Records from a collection
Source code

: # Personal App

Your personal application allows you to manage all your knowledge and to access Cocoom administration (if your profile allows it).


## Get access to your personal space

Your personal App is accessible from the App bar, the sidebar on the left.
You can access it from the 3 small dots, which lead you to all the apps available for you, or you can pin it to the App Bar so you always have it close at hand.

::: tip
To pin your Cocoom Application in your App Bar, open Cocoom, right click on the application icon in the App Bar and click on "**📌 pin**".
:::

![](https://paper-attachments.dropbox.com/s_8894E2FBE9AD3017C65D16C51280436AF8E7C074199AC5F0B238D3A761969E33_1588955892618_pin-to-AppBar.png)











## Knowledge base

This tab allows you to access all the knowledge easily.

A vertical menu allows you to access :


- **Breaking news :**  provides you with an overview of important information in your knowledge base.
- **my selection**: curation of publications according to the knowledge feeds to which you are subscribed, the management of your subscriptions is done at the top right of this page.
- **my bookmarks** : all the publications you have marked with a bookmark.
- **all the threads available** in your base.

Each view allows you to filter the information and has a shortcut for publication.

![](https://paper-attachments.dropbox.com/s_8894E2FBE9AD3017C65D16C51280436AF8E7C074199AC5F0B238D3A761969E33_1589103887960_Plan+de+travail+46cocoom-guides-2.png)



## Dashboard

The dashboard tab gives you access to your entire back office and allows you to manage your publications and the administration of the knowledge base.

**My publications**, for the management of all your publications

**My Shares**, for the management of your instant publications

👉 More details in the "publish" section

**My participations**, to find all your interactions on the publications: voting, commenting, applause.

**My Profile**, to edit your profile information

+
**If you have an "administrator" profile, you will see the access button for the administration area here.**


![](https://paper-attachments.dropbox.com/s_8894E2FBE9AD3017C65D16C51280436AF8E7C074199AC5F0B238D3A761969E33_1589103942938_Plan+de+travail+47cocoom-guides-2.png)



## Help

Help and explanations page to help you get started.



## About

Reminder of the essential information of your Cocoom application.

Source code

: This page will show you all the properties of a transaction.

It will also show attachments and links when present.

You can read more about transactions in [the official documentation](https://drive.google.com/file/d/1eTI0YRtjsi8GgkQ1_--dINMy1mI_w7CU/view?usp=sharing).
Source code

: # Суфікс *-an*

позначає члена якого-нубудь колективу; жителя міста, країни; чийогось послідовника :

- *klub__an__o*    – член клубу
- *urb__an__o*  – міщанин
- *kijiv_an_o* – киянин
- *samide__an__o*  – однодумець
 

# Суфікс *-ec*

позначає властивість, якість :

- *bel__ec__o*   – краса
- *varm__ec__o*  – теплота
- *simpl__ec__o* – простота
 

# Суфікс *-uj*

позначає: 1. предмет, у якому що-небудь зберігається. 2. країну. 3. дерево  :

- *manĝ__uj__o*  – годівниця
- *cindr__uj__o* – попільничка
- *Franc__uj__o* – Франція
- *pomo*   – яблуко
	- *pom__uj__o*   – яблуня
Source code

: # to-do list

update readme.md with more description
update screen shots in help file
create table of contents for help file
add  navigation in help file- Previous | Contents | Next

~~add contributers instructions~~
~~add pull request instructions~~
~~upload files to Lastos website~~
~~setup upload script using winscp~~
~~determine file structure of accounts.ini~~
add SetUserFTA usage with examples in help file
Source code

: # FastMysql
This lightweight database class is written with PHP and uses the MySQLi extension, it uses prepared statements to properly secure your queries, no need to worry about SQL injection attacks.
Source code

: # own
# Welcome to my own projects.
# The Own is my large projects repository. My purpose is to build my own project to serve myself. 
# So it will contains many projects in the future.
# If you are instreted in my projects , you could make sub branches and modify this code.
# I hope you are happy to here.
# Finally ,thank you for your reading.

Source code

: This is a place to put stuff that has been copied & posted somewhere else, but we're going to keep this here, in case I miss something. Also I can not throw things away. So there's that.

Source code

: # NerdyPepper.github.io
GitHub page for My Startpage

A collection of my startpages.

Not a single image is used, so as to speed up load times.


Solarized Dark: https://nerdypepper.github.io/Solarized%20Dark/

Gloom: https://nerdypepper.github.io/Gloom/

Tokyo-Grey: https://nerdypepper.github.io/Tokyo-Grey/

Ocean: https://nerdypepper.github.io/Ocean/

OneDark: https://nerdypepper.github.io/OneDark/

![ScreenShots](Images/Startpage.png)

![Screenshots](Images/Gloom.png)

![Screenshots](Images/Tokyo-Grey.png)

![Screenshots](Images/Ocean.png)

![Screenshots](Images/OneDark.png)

Task description
Copy every record above exactly as it appears.

Reply
Source code

: # Personal App

Your personal application allows you to manage all your knowledge and to access Cocoom administration (if your profile allows it).


## Get access to your personal space

Your personal App is accessible from the App bar, the sidebar on the left.
You can access it from the 3 small dots, which lead you to all the apps available for you, or you can pin it to the App Bar so you always have it close at hand.

::: tip
To pin your Cocoom Application in your App Bar, open Cocoom, right click on the application icon in the App Bar and click on "**📌 pin**".
:::

![](https://paper-attachments.dropbox.com/s_8894E2FBE9AD3017C65D16C51280436AF8E7C074199AC5F0B238D3A761969E33_1588955892618_pin-to-AppBar.png)











## Knowledge base

This tab allows you to access all the knowledge easily.

A vertical menu allows you to access :


- **Breaking news :**  provides you with an overview of important information in your knowledge base.
- **my selection**: curation of publications according to the knowledge feeds to which you are subscribed, the management of your subscriptions is done at the top right of this page.
- **my bookmarks** : all the publications you have marked with a bookmark.
- **all the threads available** in your base.

Each view allows you to filter the information and has a shortcut for publication.

![](https://paper-attachments.dropbox.com/s_8894E2FBE9AD3017C65D16C51280436AF8E7C074199AC5F0B238D3A761969E33_1589103887960_Plan+de+travail+46cocoom-guides-2.png)



## Dashboard

The dashboard tab gives you access to your entire back office and allows you to manage your publications and the administration of the knowledge base.

**My publications**, for the management of all your publications

**My Shares**, for the management of your instant publications

👉 More details in the "publish" section

**My participations**, to find all your interactions on the publications: voting, commenting, applause.

**My Profile**, to edit your profile information

+
**If you have an "administrator" profile, you will see the access button for the administration area here.**


![](https://paper-attachments.dropbox.com/s_8894E2FBE9AD3017C65D16C51280436AF8E7C074199AC5F0B238D3A761969E33_1589103942938_Plan+de+travail+47cocoom-guides-2.png)



## Help

Help and explanations page to help you get started.



## About

Reminder of the essential information of your Cocoom application.

Source code

: This page will show you all the properties of a transaction.

It will also show attachments and links when present.

You can read more about transactions in [the official documentation](https://drive.google.com/file/d/1eTI0YRtjsi8GgkQ1_--dINMy1mI_w7CU/view?usp=sharing).
Source code

: # Суфікс *-an*

позначає члена якого-нубудь колективу; жителя міста, країни; чийогось послідовника :

- *klub__an__o*    – член клубу
- *urb__an__o*  – міщанин
- *kijiv_an_o* – киянин
- *samide__an__o*  – однодумець
 

# Суфікс *-ec*

позначає властивість, якість :

- *bel__ec__o*   – краса
- *varm__ec__o*  – теплота
- *simpl__ec__o* – простота
 

# Суфікс *-uj*

позначає: 1. предмет, у якому що-небудь зберігається. 2. країну. 3. дерево  :

- *manĝ__uj__o*  – годівниця
- *cindr__uj__o* – попільничка
- *Franc__uj__o* – Франція
- *pomo*   – яблуко
	- *pom__uj__o*   – яблуня
Source code

: # to-do list

update readme.md with more description
update screen shots in help file
create table of contents for help file
add  navigation in help file- Previous | Contents | Next

~~add contributers instructions~~
~~add pull request instructions~~
~~upload files to Lastos website~~
~~setup upload script using winscp~~
~~determine file structure of accounts.ini~~
add SetUserFTA usage with examples in help file
Source code

: # FastMysql
This lightweight database class is written with PHP and uses the MySQLi extension, it uses prepared statements to properly secure your queries, no need to worry about SQL injection attacks.
Source code

: # own
# Welcome to my own projects.
# The Own is my large projects repository. My purpose is to build my own project to serve myself. 
# So it will contains many projects in the future.
# If you are instreted in my projects , you could make sub branches and modify this code.
# I hope you are happy to here.
# Finally ,thank you for your reading.

Source code

: This is a place to put stuff that has been copied & posted somewhere else, but we're going to keep this here, in case I miss something. Also I can not throw things away. So there's that.

Source code

: # NerdyPepper.github.io
GitHub page for My Startpage

A collection of my startpages.

Not a single image is used, so as to speed up load times.


Solarized Dark: https://nerdypepper.github.io/Solarized%20Dark/

Gloom: https://nerdypepper.github.io/Gloom/

Tokyo-Grey: https://nerdypepper.github.io/Tokyo-Grey/

Ocean: https://nerdypepper.github.io/Ocean/

OneDark: https://nerdypepper.github.io/OneDark/

![ScreenShots](Images/Startpage.png)

![Screenshots](Images/Gloom.png)

![Screenshots](Images/Tokyo-Grey.png)

![Screenshots](Images/Ocean.png)

![Screenshots](Images/OneDark.png)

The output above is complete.